Rogers was able to detect under a microscope the reweaving, because the cotton had been dyed to match the linen. The fibers could be distinguished in the reweaving at the edges of the shroud, because linen is resistant to dye, while cotton is not.
Rogers' paper made an impact on the Shroud of Turin research community worldwide, because immediately after the results of the 1988 radiocarbon dating were made public, he was a leading voice asserting the shroud was a medieval forgery.
Just before he died, Rogers expressed his views in a video interview recorded with Barrie Schwortz, the official photographer of the 1978 Shroud of Turin Research Project. Rogers concluded the combination of 16th century cotton and first century linen skewed the 1988 radiocarbon dating tests.

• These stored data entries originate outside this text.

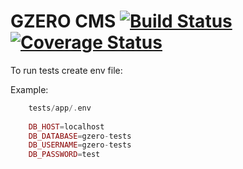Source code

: GZERO CMS [![Build Status](https://travis-ci.org/GrupaZero/cms.svg?branch=master)](https://travis-ci.org/GrupaZero/cms) [![Coverage Status](https://coveralls.io/repos/GrupaZero/cms/badge.png)](https://coveralls.io/r/GrupaZero/cms)
===

To run tests create env file:

Example:
```PHP
    tests/app/.env
    
    DB_HOST=localhost
    DB_DATABASE=gzero-tests
    DB_USERNAME=gzero-tests
    DB_PASSWORD=test
```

He also examined the rate of loss of vanillin in the linen fibers of the shroud.
Vanillin disappears in the thermal decomposition of lignin, a complex polymer in the cells of the flax plants used to make linen.
Rogers concluded in his 2005 paper that the linen in the main body of the shroud had lost vanillin, much like the Dead Sea scroll linens, suggesting the shroud itself is much older than the radiocarbon dating had suggested, very possibly reaching back 2,000 years to the time of Jesus Christ.